▸ Requirement: Scan the entries below for the string "keys" and copy every line where it turns up.

▸ Given information:
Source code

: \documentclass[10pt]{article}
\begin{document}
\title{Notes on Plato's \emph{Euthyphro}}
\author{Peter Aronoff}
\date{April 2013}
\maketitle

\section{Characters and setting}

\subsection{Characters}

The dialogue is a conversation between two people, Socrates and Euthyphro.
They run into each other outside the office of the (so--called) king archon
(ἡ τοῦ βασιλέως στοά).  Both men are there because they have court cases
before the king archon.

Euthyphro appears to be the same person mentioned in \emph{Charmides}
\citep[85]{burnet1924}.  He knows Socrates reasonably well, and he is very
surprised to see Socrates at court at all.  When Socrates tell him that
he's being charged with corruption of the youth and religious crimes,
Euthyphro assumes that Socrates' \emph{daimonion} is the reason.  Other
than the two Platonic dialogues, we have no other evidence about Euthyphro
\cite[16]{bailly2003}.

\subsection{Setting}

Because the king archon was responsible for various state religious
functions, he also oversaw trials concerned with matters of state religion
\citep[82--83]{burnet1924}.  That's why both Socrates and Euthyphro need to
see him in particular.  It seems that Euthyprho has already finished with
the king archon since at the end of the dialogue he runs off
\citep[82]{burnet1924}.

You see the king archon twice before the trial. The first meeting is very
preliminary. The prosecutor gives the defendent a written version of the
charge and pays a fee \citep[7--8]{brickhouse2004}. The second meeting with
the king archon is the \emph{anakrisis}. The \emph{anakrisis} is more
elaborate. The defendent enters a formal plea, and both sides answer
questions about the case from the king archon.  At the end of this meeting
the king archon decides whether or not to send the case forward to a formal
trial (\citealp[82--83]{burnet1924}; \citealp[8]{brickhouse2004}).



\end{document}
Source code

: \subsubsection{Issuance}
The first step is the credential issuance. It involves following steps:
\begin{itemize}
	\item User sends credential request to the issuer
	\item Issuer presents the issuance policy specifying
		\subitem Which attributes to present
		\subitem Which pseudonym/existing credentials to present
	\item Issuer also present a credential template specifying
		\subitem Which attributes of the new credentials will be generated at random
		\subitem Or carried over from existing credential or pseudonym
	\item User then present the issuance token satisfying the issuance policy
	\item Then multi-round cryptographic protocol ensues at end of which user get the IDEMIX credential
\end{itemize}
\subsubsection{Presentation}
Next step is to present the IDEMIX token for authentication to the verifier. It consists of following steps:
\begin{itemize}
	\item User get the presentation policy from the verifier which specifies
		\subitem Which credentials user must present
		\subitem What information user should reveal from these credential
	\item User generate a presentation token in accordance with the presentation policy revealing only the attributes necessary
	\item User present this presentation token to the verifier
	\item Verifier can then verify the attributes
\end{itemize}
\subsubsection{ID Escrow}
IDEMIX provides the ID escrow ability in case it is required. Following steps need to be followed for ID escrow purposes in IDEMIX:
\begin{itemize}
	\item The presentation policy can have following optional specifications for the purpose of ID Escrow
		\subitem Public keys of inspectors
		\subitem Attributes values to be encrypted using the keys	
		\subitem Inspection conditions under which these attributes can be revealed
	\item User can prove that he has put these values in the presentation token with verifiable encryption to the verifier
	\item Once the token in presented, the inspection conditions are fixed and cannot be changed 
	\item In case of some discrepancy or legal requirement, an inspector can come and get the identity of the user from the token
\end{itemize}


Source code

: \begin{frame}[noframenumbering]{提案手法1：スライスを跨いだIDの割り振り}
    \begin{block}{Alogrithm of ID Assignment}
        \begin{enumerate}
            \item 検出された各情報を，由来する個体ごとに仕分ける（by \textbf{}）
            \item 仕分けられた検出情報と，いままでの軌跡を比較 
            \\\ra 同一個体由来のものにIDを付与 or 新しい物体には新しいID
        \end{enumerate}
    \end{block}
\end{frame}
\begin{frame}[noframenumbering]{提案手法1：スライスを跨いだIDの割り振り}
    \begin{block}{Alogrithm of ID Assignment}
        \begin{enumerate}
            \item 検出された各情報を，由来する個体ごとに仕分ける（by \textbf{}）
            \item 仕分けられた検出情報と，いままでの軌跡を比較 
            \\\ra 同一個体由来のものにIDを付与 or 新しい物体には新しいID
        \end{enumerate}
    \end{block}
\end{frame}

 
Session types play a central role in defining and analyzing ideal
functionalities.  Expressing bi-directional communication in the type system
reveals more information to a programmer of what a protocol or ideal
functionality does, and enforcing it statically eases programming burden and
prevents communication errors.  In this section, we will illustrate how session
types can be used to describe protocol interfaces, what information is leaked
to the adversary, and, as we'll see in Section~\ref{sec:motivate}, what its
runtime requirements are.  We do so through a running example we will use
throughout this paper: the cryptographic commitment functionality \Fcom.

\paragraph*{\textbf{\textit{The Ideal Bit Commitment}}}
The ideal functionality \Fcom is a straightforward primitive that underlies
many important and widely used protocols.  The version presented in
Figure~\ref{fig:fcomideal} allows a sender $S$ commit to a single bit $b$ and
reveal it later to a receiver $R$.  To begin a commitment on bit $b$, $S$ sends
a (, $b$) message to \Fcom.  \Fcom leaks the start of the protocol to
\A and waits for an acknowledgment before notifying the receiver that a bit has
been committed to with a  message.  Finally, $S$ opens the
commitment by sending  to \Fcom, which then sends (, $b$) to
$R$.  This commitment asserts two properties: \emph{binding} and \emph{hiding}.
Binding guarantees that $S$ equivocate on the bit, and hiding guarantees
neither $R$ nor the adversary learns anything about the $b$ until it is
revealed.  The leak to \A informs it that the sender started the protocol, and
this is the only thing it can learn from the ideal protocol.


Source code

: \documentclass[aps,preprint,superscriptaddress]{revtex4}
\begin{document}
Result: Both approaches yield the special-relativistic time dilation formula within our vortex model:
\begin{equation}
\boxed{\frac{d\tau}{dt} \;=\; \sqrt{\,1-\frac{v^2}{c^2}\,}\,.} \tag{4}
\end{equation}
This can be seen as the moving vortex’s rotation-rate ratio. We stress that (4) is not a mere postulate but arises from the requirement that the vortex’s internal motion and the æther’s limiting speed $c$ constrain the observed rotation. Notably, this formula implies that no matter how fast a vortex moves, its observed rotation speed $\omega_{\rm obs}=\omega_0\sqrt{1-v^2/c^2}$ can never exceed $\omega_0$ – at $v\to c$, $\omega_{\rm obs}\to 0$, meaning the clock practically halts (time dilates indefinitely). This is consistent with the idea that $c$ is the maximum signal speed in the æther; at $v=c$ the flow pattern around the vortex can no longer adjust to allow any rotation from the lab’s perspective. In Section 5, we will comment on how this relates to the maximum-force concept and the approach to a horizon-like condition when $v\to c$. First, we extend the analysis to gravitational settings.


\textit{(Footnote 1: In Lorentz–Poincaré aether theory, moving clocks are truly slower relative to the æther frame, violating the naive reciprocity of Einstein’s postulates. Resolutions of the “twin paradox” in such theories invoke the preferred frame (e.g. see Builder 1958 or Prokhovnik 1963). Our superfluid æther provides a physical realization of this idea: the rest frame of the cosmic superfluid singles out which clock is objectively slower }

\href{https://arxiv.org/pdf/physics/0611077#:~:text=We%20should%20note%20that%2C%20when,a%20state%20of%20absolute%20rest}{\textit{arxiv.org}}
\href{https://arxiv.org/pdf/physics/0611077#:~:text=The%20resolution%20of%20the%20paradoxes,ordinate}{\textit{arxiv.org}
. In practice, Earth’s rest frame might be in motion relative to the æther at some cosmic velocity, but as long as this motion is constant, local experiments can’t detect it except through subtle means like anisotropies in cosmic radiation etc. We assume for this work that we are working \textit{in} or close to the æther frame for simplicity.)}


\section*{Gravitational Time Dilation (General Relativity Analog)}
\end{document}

▸ Exercise solution:
		\subitem Public keys of inspectors
		\subitem Attributes values to be encrypted using the keys	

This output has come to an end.